In 2017, more than $80 billion was spent on data centers across the country, often in the remotest areas imaginable. Bend, OR, rural West Virginia, or dusty, sunbaked Sparks, NV. Yes, they're all there. And you know what the biggest headache for the managements of many tech companies is today? A severe shortage of cost-effective data storage and the skyrocketing electric power bills to power them.
During my lifetime, storage has evolved from 1-inch magnetic tape on huge reels to highly unreliable 5 ¼ inch floppy disks, then 3-inch discs, and later to compact discs. The solid-state storage on silicon chips that hit the market six years ago was a dream, as it was cheap, highly portable, and lightning fast. Boot-up time shrank from minutes to seconds. The only problem was the heat and sitting on it when you forgot those ultra-slim designs on the sofa.
Moore's law, which has storage doubling every 18 months while the cost halves, has proved faithful to the bitter end. The problem now is that the end is near, as the size of an electron becoming too big to pass through a gate is increasingly a limiting factor. As of 2016, the world needed 44 gigabytes of storage per day. According to the International Data Corporation, that figure will explode to 460 billion gigabytes by 2025. That's a mere seven years. That's when the global datasphere will reach 160 trillion gigabytes, or 160 zettabytes. It all sounds like something out of an Isaac Asimov science fiction novel. You can double that figure again when Google's Project Loon brings online the planet's 5 million residents currently missing from the Internet.
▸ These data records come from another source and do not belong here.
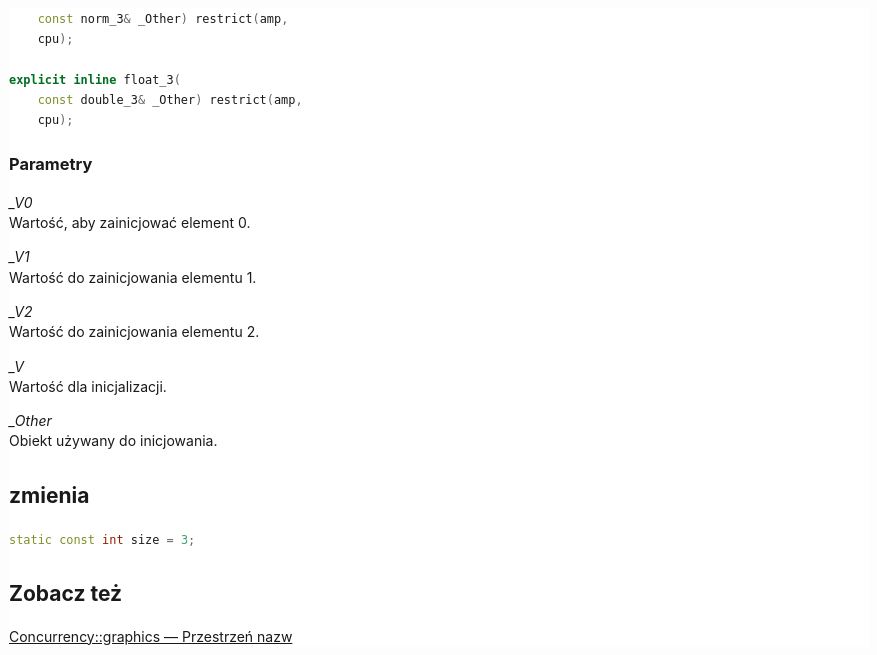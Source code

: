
 ```cpp
    const norm_3& _Other) restrict(amp,
    cpu);

explicit inline float_3(
    const double_3& _Other) restrict(amp,
    cpu);
```

### <a name="parameters"></a>Parametry

*_V0*<br/>
Wartość, aby zainicjować element 0.

*_V1*<br/>
Wartość do zainicjowania elementu 1.

*_V2*<br/>
Wartość do zainicjowania elementu 2.

*_V*<br/>
Wartość dla inicjalizacji.

*_Other*<br/>
Obiekt używany do inicjowania.

## <a name="size"></a><a name="float_3__size"></a> zmienia

```cpp
static const int size = 3;
```

## <a name="see-also"></a>Zobacz też

[Concurrency::graphics — Przestrzeń nazw](concurrency-graphics-namespace.md)
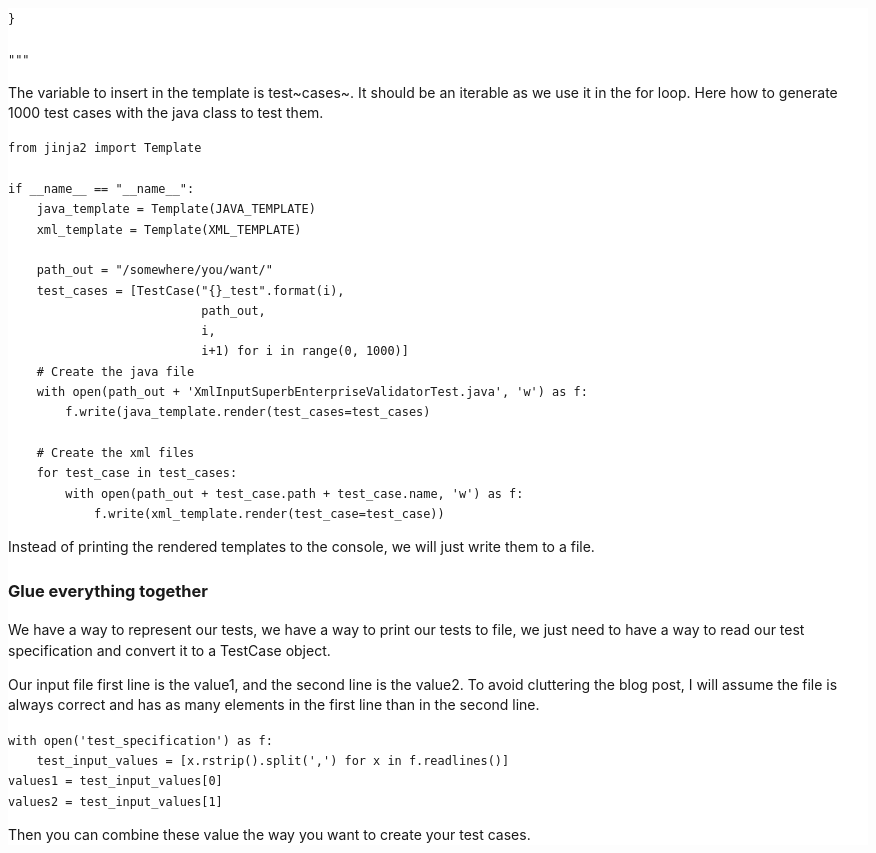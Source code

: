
``` {.python}
}

"""
```

The variable to insert in the template is test~cases~. It should be an
iterable as we use it in the for loop. Here how to generate 1000 test
cases with the java class to test them.

``` {.python}
from jinja2 import Template

if __name__ == "__name__":
    java_template = Template(JAVA_TEMPLATE)
    xml_template = Template(XML_TEMPLATE)

    path_out = "/somewhere/you/want/"
    test_cases = [TestCase("{}_test".format(i),
                           path_out,
                           i,
                           i+1) for i in range(0, 1000)]
    # Create the java file
    with open(path_out + 'XmlInputSuperbEnterpriseValidatorTest.java', 'w') as f:
        f.write(java_template.render(test_cases=test_cases)

    # Create the xml files
    for test_case in test_cases:
        with open(path_out + test_case.path + test_case.name, 'w') as f:
            f.write(xml_template.render(test_case=test_case))
```

Instead of printing the rendered templates to the console, we will just
write them to a file.

### Glue everything together

We have a way to represent our tests, we have a way to print our tests
to file, we just need to have a way to read our test specification and
convert it to a TestCase object.

Our input file first line is the value1, and the second line is the
value2. To avoid cluttering the blog post, I will assume the file is
always correct and has as many elements in the first line than in the
second line.

``` {.python}
with open('test_specification') as f:
    test_input_values = [x.rstrip().split(',') for x in f.readlines()]
values1 = test_input_values[0]
values2 = test_input_values[1]
```

Then you can combine these value the way you want to create your test
cases.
In the meantime, companies are making fortunes on the build-out. Some $50 billion has to be spent this year just to keep even with the burgeoning storage demand. And guess what? Thanks to rocketing demand from electric cars and Artificial Intelligence (A.I.), memory grade silicon is expected to run out by 2040. All I can say is, “Better pray for DNA.”
Deoxyribonucleic acid has long been the Holy Grail for data storage. There is no reason why it shouldn't work. After all, you and I are the product of the most dynamic data storage system known to man. All of the information needed to replicate ourselves is found in 3 trillion base pairs occupying every single cell in the human body.
To give you some idea of the immense scalability of DNA consider this. One exabyte of data storage using conventional silicon would weigh 320 metric tonnes. The same amount of information in DNA would occupy five cubic centimeters weighing five grams, or 0.18 ounces! And here is the big advantage of DNA. Conventional silicon permits only two programing choices, “0” or “1”. Even with just that we have been able to achieve incredible gains in computing over the past 50 years.
DNA is made of four difference bases – adenine, cytosine, guanine, and thymine – which allow four squared possible combinations, or 16. The power demands are immeasurably small and it runs cool. Also known as NAM, or nucleic acid memory, it has already burst out of the realm of science fiction. Microsoft Research (MSFT), the University of Washington, and (IBM) have all gotten it to work on a limited basis. So far, retrieval is the biggest problem, something we ourselves do trillions of times a day, every day without thinking about it.
DNA is organic, requires no silicon, and can replicate itself into infinity at zero cost. The information can last tens of thousands of years. Indeed, scientists were recently able to reconstruct the DNA from Neanderthals who lived in caves in Spain 27,000 years ago. Yes, you can now clone your own Neanderthal. Gardening work maybe? Low-waged assembly line workers? Soldiers? Traders? I think I already know some. Look for that tell-tale supraorbital brow (click here for details).
But I diverge. If you want to make money, like tomorrow, instead of in a decade, there are still a few possibilities on the storage front.
If you want to take a flyer on the ongoing data storage build-out you might look at Las Vegas-based Switch (SWCH). The company IPO'd in October and has since seen its shares drop by 32%, which is normal for these small tech companies.
A much cleaner and safer play is Cisco Systems (CSCO), one of my favorite lagging old technology companies. After all, everyone needs Cisco routers on an industrial scale.